Halloween has become such a favorite holiday in the U.S. that many people are surprised to learn that countries in the East do not celebrate Halloween.
However, in China there is the Hungry Ghost Festival, a time when ghosts and spirits of ancestors may pay a visit. Ghosts are so popular and revered that the Chinese don’t just have one day – there is a whole ghost month!
Just as the Western festival focuses on ghosts and ghouls (and tons of candy), the Eastern celebration is about the departed spirits of the underworld. In addition to China, the celebration occurs Singapore, Malaysia and other countries. This year, Ghost Month has already past; it was from Aug. 17th – Sept. 15th. Actual Ghost Day was August 31st.
The Chinese believe that during this period, wandering spirits are unleashed from the gates of hell and return to earth in search for their loved ones and maybe even to seek revenge if they were wronged. These ghosts are referred to as “hungry” because they have been imprisoned in hell and are hungry and poor. The story goes that these souls are angered by their abandonment and seek to punish the living.

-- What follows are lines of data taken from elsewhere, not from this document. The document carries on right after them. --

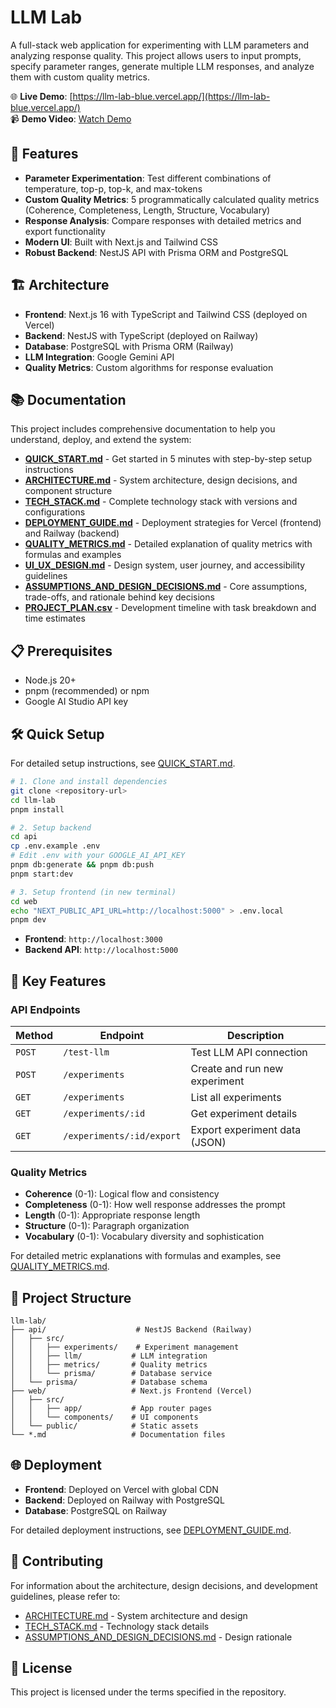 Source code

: # LLM Lab

A full-stack web application for experimenting with LLM parameters and analyzing response quality. This project allows users to input prompts, specify parameter ranges, generate multiple LLM responses, and analyze them with custom quality metrics.

🌐 **Live Demo**: [https://llm-lab-blue.vercel.app/](https://llm-lab-blue.vercel.app/)  
📹 **Demo Video**: [Watch Demo](https://drive.google.com/file/d/1sdo-pJAt1qLfgfPDIlYIieIUol8lW7hK/view?usp=sharing)

## 🚀 Features

- **Parameter Experimentation**: Test different combinations of temperature, top-p, top-k, and max-tokens
- **Custom Quality Metrics**: 5 programmatically calculated quality metrics (Coherence, Completeness, Length, Structure, Vocabulary)
- **Response Analysis**: Compare responses with detailed metrics and export functionality
- **Modern UI**: Built with Next.js and Tailwind CSS
- **Robust Backend**: NestJS API with Prisma ORM and PostgreSQL

## 🏗️ Architecture

- **Frontend**: Next.js 16 with TypeScript and Tailwind CSS (deployed on Vercel)
- **Backend**: NestJS with TypeScript (deployed on Railway)
- **Database**: PostgreSQL with Prisma ORM (Railway)
- **LLM Integration**: Google Gemini API
- **Quality Metrics**: Custom algorithms for response evaluation

## 📚 Documentation

This project includes comprehensive documentation to help you understand, deploy, and extend the system:

- **[QUICK_START.md](./QUICK_START.md)** - Get started in 5 minutes with step-by-step setup instructions
- **[ARCHITECTURE.md](./ARCHITECTURE.md)** - System architecture, design decisions, and component structure
- **[TECH_STACK.md](./TECH_STACK.md)** - Complete technology stack with versions and configurations
- **[DEPLOYMENT_GUIDE.md](./DEPLOYMENT_GUIDE.md)** - Deployment strategies for Vercel (frontend) and Railway (backend)
- **[QUALITY_METRICS.md](./QUALITY_METRICS.md)** - Detailed explanation of quality metrics with formulas and examples
- **[UI_UX_DESIGN.md](./UI_UX_DESIGN.md)** - Design system, user journey, and accessibility guidelines
- **[ASSUMPTIONS_AND_DESIGN_DECISIONS.md](./ASSUMPTIONS_AND_DESIGN_DECISIONS.md)** - Core assumptions, trade-offs, and rationale behind key decisions
- **[PROJECT_PLAN.csv](./PROJECT_PLAN.csv)** - Development timeline with task breakdown and time estimates

## 📋 Prerequisites

- Node.js 20+
- pnpm (recommended) or npm
- Google AI Studio API key

## 🛠️ Quick Setup

For detailed setup instructions, see [QUICK_START.md](./QUICK_START.md).

```bash
# 1. Clone and install dependencies
git clone <repository-url>
cd llm-lab
pnpm install

# 2. Setup backend
cd api
cp .env.example .env
# Edit .env with your GOOGLE_AI_API_KEY
pnpm db:generate && pnpm db:push
pnpm start:dev

# 3. Setup frontend (in new terminal)
cd web
echo "NEXT_PUBLIC_API_URL=http://localhost:5000" > .env.local
pnpm dev
```

- **Frontend**: `http://localhost:3000`
- **Backend API**: `http://localhost:5000`

## 🎯 Key Features

### API Endpoints

| Method | Endpoint                  | Description                   |
| ------ | ------------------------- | ----------------------------- |
| `POST` | `/test-llm`               | Test LLM API connection       |
| `POST` | `/experiments`            | Create and run new experiment |
| `GET`  | `/experiments`            | List all experiments          |
| `GET`  | `/experiments/:id`        | Get experiment details        |
| `GET`  | `/experiments/:id/export` | Export experiment data (JSON) |

### Quality Metrics

- **Coherence** (0-1): Logical flow and consistency
- **Completeness** (0-1): How well response addresses the prompt
- **Length** (0-1): Appropriate response length
- **Structure** (0-1): Paragraph organization
- **Vocabulary** (0-1): Vocabulary diversity and sophistication

For detailed metric explanations with formulas and examples, see [QUALITY_METRICS.md](./QUALITY_METRICS.md).

## 📁 Project Structure

```
llm-lab/
├── api/                    # NestJS Backend (Railway)
│   ├── src/
│   │   ├── experiments/    # Experiment management
│   │   ├── llm/           # LLM integration
│   │   ├── metrics/       # Quality metrics
│   │   └── prisma/        # Database service
│   └── prisma/            # Database schema
├── web/                   # Next.js Frontend (Vercel)
│   ├── src/
│   │   ├── app/           # App router pages
│   │   └── components/    # UI components
│   └── public/            # Static assets
└── *.md                   # Documentation files
```

## 🌐 Deployment

- **Frontend**: Deployed on Vercel with global CDN
- **Backend**: Deployed on Railway with PostgreSQL
- **Database**: PostgreSQL on Railway

For detailed deployment instructions, see [DEPLOYMENT_GUIDE.md](./DEPLOYMENT_GUIDE.md).

## 🤝 Contributing

For information about the architecture, design decisions, and development guidelines, please refer to:

- [ARCHITECTURE.md](./ARCHITECTURE.md) - System architecture and design
- [TECH_STACK.md](./TECH_STACK.md) - Technology stack details
- [ASSUMPTIONS_AND_DESIGN_DECISIONS.md](./ASSUMPTIONS_AND_DESIGN_DECISIONS.md) - Design rationale

## 📄 License

This project is licensed under the terms specified in the repository.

To satisfy the spirits and ward off bad luck, the Chinese celebrate The Feasts of the Hungry Ghosts to remember their dead family members and pay tribute to them. This is an attempt to make the angry spirits feel welcome and to subdue their antagonistic feelings. The living people leave offerings of large meals at alters; they pray; and they burn incense, all to appease the spirits. Children are also advised to return home early and not to wander around alone at night because they might be possessed by the roving ghosts.